Categories of good actions for labs

Deployment (weight 24%): labs should do risk assessment before deployment. They should release their systems narrowly, to maintain control over their systems. They should use inference-time safety techniques and monitor their systems. They should deploy to boost safety research while avoiding boosting capabilities research.

Risk assessment (weight 20%): labs should detect threats arising from their systems, in particular by measuring their systems’ dangerous capabilities. They should make commitments about how they plan to mitigate those threats. In particular, they should make commitments about their decisions (for training and deployment), safety practices (in controlling models and security), and goals or safety levels to achieve (in control and security) as a function of dangerous capabilities or other risk assessment results.

Training (weight 14%): labs should prioritize safety in their decisions about what kinds of systems to create and use safety techniques during training.

Scalable alignment (weight 10%): labs should be able to understand and control the systems they create.

Security (weight 9%): labs should ensure that they do not leak model weights, code, or research.
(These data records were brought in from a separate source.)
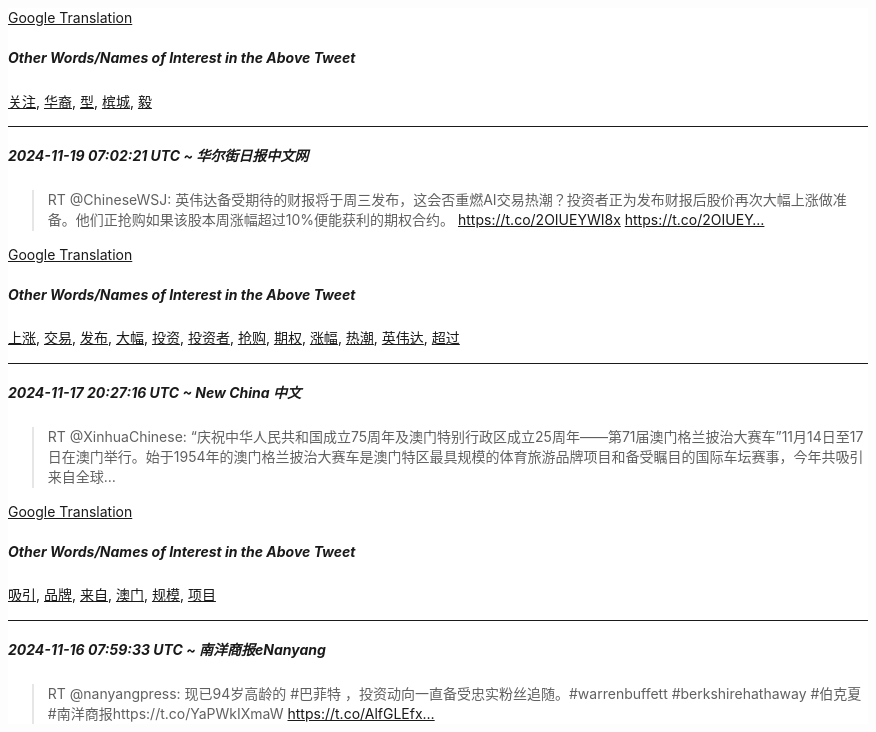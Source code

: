 [Google Translation](https://translate.google.com/?hi=en&tab=TT&sl=zh-CN&tl=en&op=translate&text=RT+%40nanyangpress%3A+%E3%80%90%E8%A7%86%E9%A2%91%E3%80%91%E9%9D%9E%E5%8D%8E%E8%A3%94%E5%AD%A6%E7%94%9F%E5%9C%A8%E5%8D%8E%E6%A0%A1%E5%B0%B1%E8%AF%BB%E4%BB%8D%E5%B1%9E%E5%B0%91%E6%95%B0%EF%BC%8C%E4%BD%86%E4%B8%80%E5%90%8D17%E5%B2%81%E7%9A%84%E5%B7%AB%E8%A3%94%E5%AD%A6%E7%94%9F%E6%97%A5%E5%89%8D%E7%AB%9F%E6%A7%9F%E5%9F%8E%E6%81%92%E6%AF%85%E5%9B%BD%E6%B0%91%E5%9E%8B%E4%B8%AD%E5%AD%A6%EF%BC%8C%E5%88%86%E5%88%AB%E6%91%98%E4%B8%8B%E5%89%AF%E5%AD%A6%E9%95%BF%E5%A5%96%E3%80%81%E5%85%A8%E7%BA%A7%E7%AC%AC%E4%B8%80%E3%80%81%E7%8F%AD%E7%BA%A7%E7%AC%AC%E4%B8%80%E7%AD%89%E4%BA%94%E5%A4%A7%E5%A5%96%E9%A1%B9%EF%BC%8C%E5%A4%87%E5%8F%97%E5%90%84%E7%95%8C%E5%85%B3%E6%B3%A8%E3%80%82https%3A%2F%2Ft.co%2FLvwM3R14Yk+https%3A%2F%2Ft.co%2FOrBX5JZnMm)
##### Other Words/Names of Interest in the Above Tweet
[关注](关注.md), [华裔](华裔.md), [型](型.md), [槟城](槟城.md), [毅](毅.md)
___
##### 2024-11-19 07:02:21 UTC ~ 华尔街日报中文网
> RT @ChineseWSJ: 英伟达备受期待的财报将于周三发布，这会否重燃AI交易热潮？投资者正为发布财报后股价再次大幅上涨做准备。他们正抢购如果该股本周涨幅超过10%便能获利的期权合约。 https://t.co/2OIUEYWI8x https://t.co/2OIUEY…

[Google Translation](https://translate.google.com/?hi=en&tab=TT&sl=zh-CN&tl=en&op=translate&text=RT+%40ChineseWSJ%3A+%E8%8B%B1%E4%BC%9F%E8%BE%BE%E5%A4%87%E5%8F%97%E6%9C%9F%E5%BE%85%E7%9A%84%E8%B4%A2%E6%8A%A5%E5%B0%86%E4%BA%8E%E5%91%A8%E4%B8%89%E5%8F%91%E5%B8%83%EF%BC%8C%E8%BF%99%E4%BC%9A%E5%90%A6%E9%87%8D%E7%87%83AI%E4%BA%A4%E6%98%93%E7%83%AD%E6%BD%AE%EF%BC%9F%E6%8A%95%E8%B5%84%E8%80%85%E6%AD%A3%E4%B8%BA%E5%8F%91%E5%B8%83%E8%B4%A2%E6%8A%A5%E5%90%8E%E8%82%A1%E4%BB%B7%E5%86%8D%E6%AC%A1%E5%A4%A7%E5%B9%85%E4%B8%8A%E6%B6%A8%E5%81%9A%E5%87%86%E5%A4%87%E3%80%82%E4%BB%96%E4%BB%AC%E6%AD%A3%E6%8A%A2%E8%B4%AD%E5%A6%82%E6%9E%9C%E8%AF%A5%E8%82%A1%E6%9C%AC%E5%91%A8%E6%B6%A8%E5%B9%85%E8%B6%85%E8%BF%8710%25%E4%BE%BF%E8%83%BD%E8%8E%B7%E5%88%A9%E7%9A%84%E6%9C%9F%E6%9D%83%E5%90%88%E7%BA%A6%E3%80%82+https%3A%2F%2Ft.co%2F2OIUEYWI8x+https%3A%2F%2Ft.co%2F2OIUEY%E2%80%A6)
##### Other Words/Names of Interest in the Above Tweet
[上涨](上涨.md), [交易](交易.md), [发布](发布.md), [大幅](大幅.md), [投资](投资.md), [投资者](投资者.md), [抢购](抢购.md), [期权](期权.md), [涨幅](涨幅.md), [热潮](热潮.md), [英伟达](英伟达.md), [超过](超过.md)
___
##### 2024-11-17 20:27:16 UTC ~ New China 中文
> RT @XinhuaChinese: “庆祝中华人民共和国成立75周年及澳门特别行政区成立25周年——第71届澳门格兰披治大赛车”11月14日至17日在澳门举行。始于1954年的澳门格兰披治大赛车是澳门特区最具规模的体育旅游品牌项目和备受瞩目的国际车坛赛事，今年共吸引来自全球…

[Google Translation](https://translate.google.com/?hi=en&tab=TT&sl=zh-CN&tl=en&op=translate&text=RT+%40XinhuaChinese%3A+%E2%80%9C%E5%BA%86%E7%A5%9D%E4%B8%AD%E5%8D%8E%E4%BA%BA%E6%B0%91%E5%85%B1%E5%92%8C%E5%9B%BD%E6%88%90%E7%AB%8B75%E5%91%A8%E5%B9%B4%E5%8F%8A%E6%BE%B3%E9%97%A8%E7%89%B9%E5%88%AB%E8%A1%8C%E6%94%BF%E5%8C%BA%E6%88%90%E7%AB%8B25%E5%91%A8%E5%B9%B4%E2%80%94%E2%80%94%E7%AC%AC71%E5%B1%8A%E6%BE%B3%E9%97%A8%E6%A0%BC%E5%85%B0%E6%8A%AB%E6%B2%BB%E5%A4%A7%E8%B5%9B%E8%BD%A6%E2%80%9D11%E6%9C%8814%E6%97%A5%E8%87%B317%E6%97%A5%E5%9C%A8%E6%BE%B3%E9%97%A8%E4%B8%BE%E8%A1%8C%E3%80%82%E5%A7%8B%E4%BA%8E1954%E5%B9%B4%E7%9A%84%E6%BE%B3%E9%97%A8%E6%A0%BC%E5%85%B0%E6%8A%AB%E6%B2%BB%E5%A4%A7%E8%B5%9B%E8%BD%A6%E6%98%AF%E6%BE%B3%E9%97%A8%E7%89%B9%E5%8C%BA%E6%9C%80%E5%85%B7%E8%A7%84%E6%A8%A1%E7%9A%84%E4%BD%93%E8%82%B2%E6%97%85%E6%B8%B8%E5%93%81%E7%89%8C%E9%A1%B9%E7%9B%AE%E5%92%8C%E5%A4%87%E5%8F%97%E7%9E%A9%E7%9B%AE%E7%9A%84%E5%9B%BD%E9%99%85%E8%BD%A6%E5%9D%9B%E8%B5%9B%E4%BA%8B%EF%BC%8C%E4%BB%8A%E5%B9%B4%E5%85%B1%E5%90%B8%E5%BC%95%E6%9D%A5%E8%87%AA%E5%85%A8%E7%90%83%E2%80%A6)
##### Other Words/Names of Interest in the Above Tweet
[吸引](吸引.md), [品牌](品牌.md), [来自](来自.md), [澳门](澳门.md), [规模](规模.md), [项目](项目.md)
___
##### 2024-11-16 07:59:33 UTC ~ 南洋商报eNanyang
> RT @nanyangpress: 现已94岁高龄的 #巴菲特 ，投资动向一直备受忠实粉丝追随。#warrenbuffett #berkshirehathaway #伯克夏 #南洋商报https://t.co/YaPWkIXmaW https://t.co/AlfGLEfx…
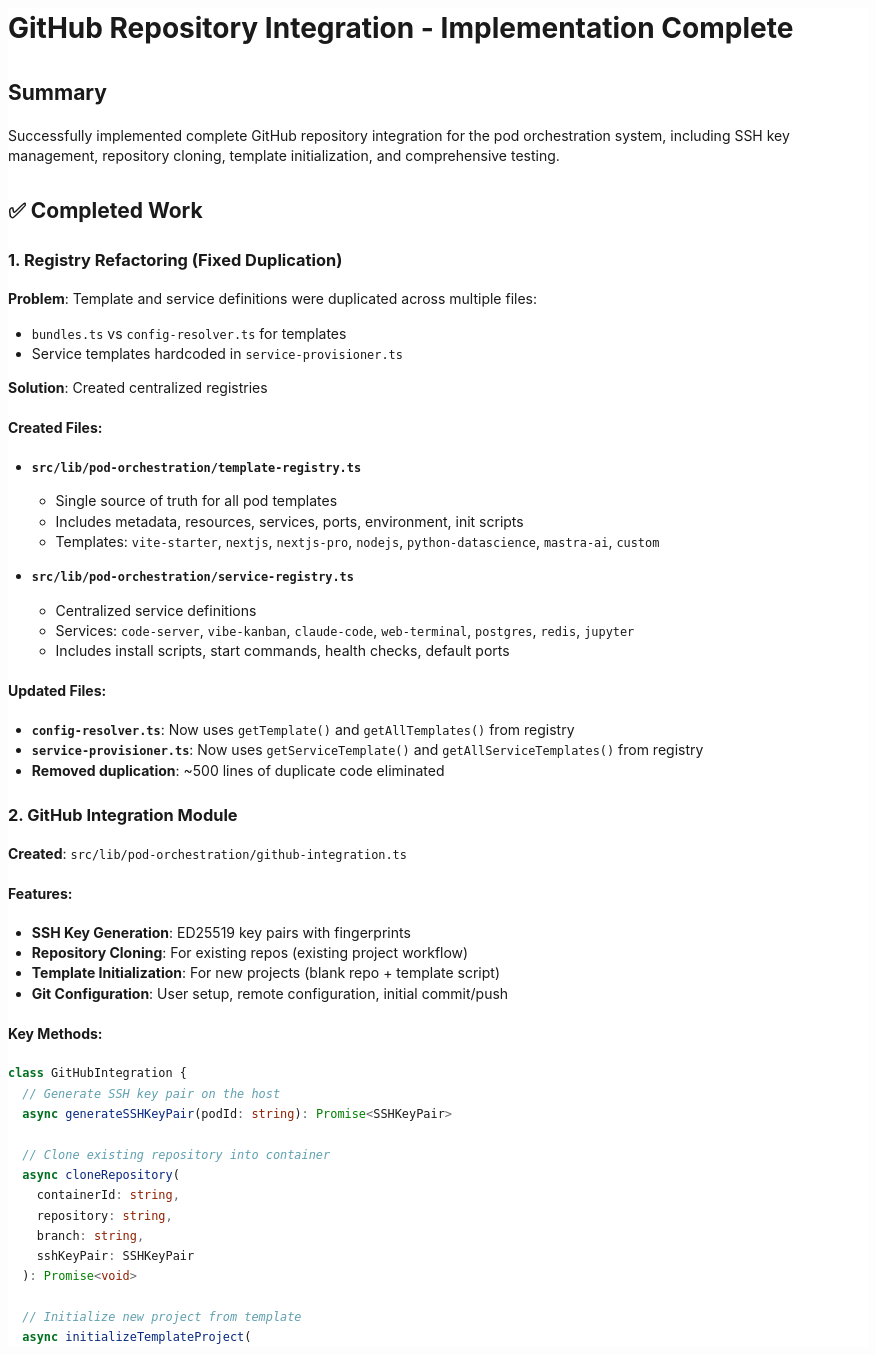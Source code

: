 # GitHub Repository Integration - Implementation Complete

## Summary

Successfully implemented complete GitHub repository integration for the pod orchestration system, including SSH key management, repository cloning, template initialization, and comprehensive testing.

## ✅ Completed Work

### 1. Registry Refactoring (Fixed Duplication)

**Problem**: Template and service definitions were duplicated across multiple files:
- `bundles.ts` vs `config-resolver.ts` for templates
- Service templates hardcoded in `service-provisioner.ts`

**Solution**: Created centralized registries

#### Created Files:
- **`src/lib/pod-orchestration/template-registry.ts`**
  - Single source of truth for all pod templates
  - Includes metadata, resources, services, ports, environment, init scripts
  - Templates: `vite-starter`, `nextjs`, `nextjs-pro`, `nodejs`, `python-datascience`, `mastra-ai`, `custom`

- **`src/lib/pod-orchestration/service-registry.ts`**
  - Centralized service definitions
  - Services: `code-server`, `vibe-kanban`, `claude-code`, `web-terminal`, `postgres`, `redis`, `jupyter`
  - Includes install scripts, start commands, health checks, default ports

#### Updated Files:
- **`config-resolver.ts`**: Now uses `getTemplate()` and `getAllTemplates()` from registry
- **`service-provisioner.ts`**: Now uses `getServiceTemplate()` and `getAllServiceTemplates()` from registry
- **Removed duplication**: ~500 lines of duplicate code eliminated

### 2. GitHub Integration Module

**Created**: `src/lib/pod-orchestration/github-integration.ts`

#### Features:
- **SSH Key Generation**: ED25519 key pairs with fingerprints
- **Repository Cloning**: For existing repos (existing project workflow)
- **Template Initialization**: For new projects (blank repo + template script)
- **Git Configuration**: User setup, remote configuration, initial commit/push

#### Key Methods:

```typescript
class GitHubIntegration {
  // Generate SSH key pair on the host
  async generateSSHKeyPair(podId: string): Promise<SSHKeyPair>

  // Clone existing repository into container
  async cloneRepository(
    containerId: string,
    repository: string,
    branch: string,
    sshKeyPair: SSHKeyPair
  ): Promise<void>

  // Initialize new project from template
  async initializeTemplateProject(
```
If they do, other actors could unsafely deploy near-copies of a lab’s models. Achieving great security is really hard; by default powerful actors can probably exfiltrate vital information from AI labs. Powerful actors will likely want to steal from labs developing critical systems, so those labs will likely need excellent cybersecurity and operational security.

Internal governance (weight 8%): labs should have a governance structure and processes to promote safety and help make important decisions well.

Alignment program (weight 6%): labs should do and share alignment research as a public good, to help make powerful AI safer even if it’s developed by another lab. They should also share information to advance safer kinds of systems.

Alignment plan (weight 6%): labs should make a plan for alignment, and they should publish it to elicit feedback, inform others’ plans and research (especially other labs and external alignment researchers who can support or complement their plan), and help them notice and respond to information when their plan needs to change. They should omit dangerous details if those exist. As their understanding of AI risk and safety techniques improves, they should update the plan. Sharing also enables outsiders to evaluate the lab’s attitudes on AI risk/safety.

Public statements (weight 3%): labs and their leadership should be aware of AI risk, that AI safety might be really hard, and that risks might be hard to notice.